## 275- Constant curvature

The text we are using for Calculus III introduces the notion of unit tangent vector, principal unit normal vector, and curvature, for smooth curves $\vec r(t)$, and it also mentions that circles and lines are planar curves of constant curvature. (A curve is planar if its image is contained in a plane, i.e., if it describes a two-dimensional trajectory.)

Surprisingly, though, the text does not explain (not even in the exercises) that circles and lines are the only smooth planar curves of constant curvature. The argument for this is simple enough, so I will show it here:

Recall that if $\vec r(t)$ is a smooth curve, we set

$\displaystyle\vec T=\frac{d\vec r}{ds}$

where $s$ denotes arc length. We can define the curvature $\kappa$ of $\vec T$ as

$\displaystyle\kappa=\left\|\frac{d\vec T}{ds}\right\|.$

Assume that $\kappa$ is constantly equal to zero. Then $\frac{d\vec T}{ds}=\vec 0$, so $\vec T$ is constant, so $\vec r=s\vec T+\vec r_0$ for some constant vector $\vec r_0$. This is the parametric equation of a line, so we have shown that the only curves with zero curvature are straight lines. Notice that for this we did not need to assume that $\vec r$ is a planar curve. From now on we may assume that this is the case and that $\vec\kappa$ is constant and different from zero.

In terms of $t$, we can equivalently compute $\vec T$ as

$\displaystyle\vec T=\frac{d\vec r/dt}{\|d\vec r/dt\|}=\frac{\vec v}{\|\vec v\|}.$

We then set $\vec N$ to be the unit vector in the direction of $\frac{d\vec T}{ds}$, so

$\displaystyle\kappa\vec N=\frac{d\vec T}{ds}$

or, equivalently in terms of $t$,

$\displaystyle\vec N=\frac{d\vec T/dt}{\|d\vec T/dt\|},$

so $\displaystyle \vec T'=\kappa\|\vec v\|\vec N$. Recall that $\vec N\cdot\vec T=0$, since $\vec T\cdot\vec T=1$ is constant, so its derivative is zero.

Since $\vec N\cdot\vec N=1$ is also constant, again we have that $\vec N\cdot \vec N'=0$. Since $\vec T$ is also perpendicular to $\vec N$ and we are assuming that $\vec r$ moves on a plane, this means that $\vec N'$ is a multiple of $\vec T$,

$\vec N'(t)=a(t)\vec T(t),$

where $a(t)$ is some scalar function.
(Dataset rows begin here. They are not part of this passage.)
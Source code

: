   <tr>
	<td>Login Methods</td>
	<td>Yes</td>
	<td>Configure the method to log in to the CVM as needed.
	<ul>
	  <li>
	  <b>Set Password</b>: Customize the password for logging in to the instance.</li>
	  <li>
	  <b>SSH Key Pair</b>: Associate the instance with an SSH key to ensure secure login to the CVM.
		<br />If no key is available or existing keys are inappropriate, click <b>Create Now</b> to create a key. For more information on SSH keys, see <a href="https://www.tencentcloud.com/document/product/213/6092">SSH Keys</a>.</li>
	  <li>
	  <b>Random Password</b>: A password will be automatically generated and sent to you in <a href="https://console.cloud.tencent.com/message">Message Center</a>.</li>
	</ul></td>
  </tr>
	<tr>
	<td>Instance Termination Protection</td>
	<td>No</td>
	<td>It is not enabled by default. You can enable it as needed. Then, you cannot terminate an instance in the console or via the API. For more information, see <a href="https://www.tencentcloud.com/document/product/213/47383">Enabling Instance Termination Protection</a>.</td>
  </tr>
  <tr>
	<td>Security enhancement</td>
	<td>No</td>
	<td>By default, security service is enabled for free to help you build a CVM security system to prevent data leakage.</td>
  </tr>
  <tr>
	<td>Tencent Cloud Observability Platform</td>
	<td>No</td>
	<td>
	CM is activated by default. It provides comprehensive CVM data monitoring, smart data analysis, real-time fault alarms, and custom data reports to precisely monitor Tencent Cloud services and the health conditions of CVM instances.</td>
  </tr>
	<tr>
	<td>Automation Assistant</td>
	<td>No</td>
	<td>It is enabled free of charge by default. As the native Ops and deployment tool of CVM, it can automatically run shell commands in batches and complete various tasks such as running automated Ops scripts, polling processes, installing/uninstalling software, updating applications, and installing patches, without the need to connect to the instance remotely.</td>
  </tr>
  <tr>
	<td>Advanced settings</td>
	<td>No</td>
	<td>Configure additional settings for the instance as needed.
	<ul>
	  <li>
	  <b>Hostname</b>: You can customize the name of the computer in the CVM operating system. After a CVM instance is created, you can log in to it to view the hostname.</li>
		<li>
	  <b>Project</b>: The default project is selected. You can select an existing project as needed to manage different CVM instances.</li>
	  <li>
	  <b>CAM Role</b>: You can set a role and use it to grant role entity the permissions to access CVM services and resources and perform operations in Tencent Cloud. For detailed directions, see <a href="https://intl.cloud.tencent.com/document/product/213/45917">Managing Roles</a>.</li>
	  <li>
To compute $a$, notice that $\vec N'\cdot \vec T=a\vec T\cdot\vec T=a$. But also $\vec T\cdot \vec N=0$, so $\vec T'\cdot\vec N+\vec T\cdot\vec N'=0$, or $a=-\vec T'\cdot\vec N$. Since $\vec T'=\kappa\|\vec v\|\vec N$, we finally find that

$a=-\kappa\|\vec v\|\mbox{ and }\vec N'=-\kappa\|\vec v\|\vec T.$

Recall also that the osculating circle to the curve $\vec r$ at the point $t$ is the circle of the same curvature as $\vec r$ at $t$ and centered in the direction of the vector $\vec N$ at $t$, so its center is given by

$\displaystyle \vec c(t)=\vec r(t)+\frac1{\kappa}\vec N(t),$

since the curvature of a circle is the inverse of its radius. In particular, since $\kappa$ is constant, all the osculating circles to $\vec r$ have the same radius. Now we prove that $\vec c$ is constant (from the assumptions that $\vec r$ is planar and $\kappa$ is constant). To see this, compute $\vec c\,'(t)$ to find

$\displaystyle \vec c\,'(t)=\vec r\,'(t)+\frac1{\kappa}\vec N'(t)=\vec v-\frac{\kappa\|\vec v\|}{\kappa}\vec T,$

or $\vec c\,'=\vec v-\|\vec v\|\vec T=\vec 0$.

But this completes the proof, because then $\displaystyle\|\vec r(t)-\vec c\|=\frac1{\kappa}$, since $\|\vec N\|=1$, i.e., the curve $\vec r$ lies on a circle of radius $1/\kappa.$ ${\sf QED}$

On the other hand, there are curves of constant curvature other than lines and circles, if the curve is not confined to a plane. The helix $\vec r(t)=\cos(t)\vec i+\sin(t)\vec j+t\vec k$ is an example.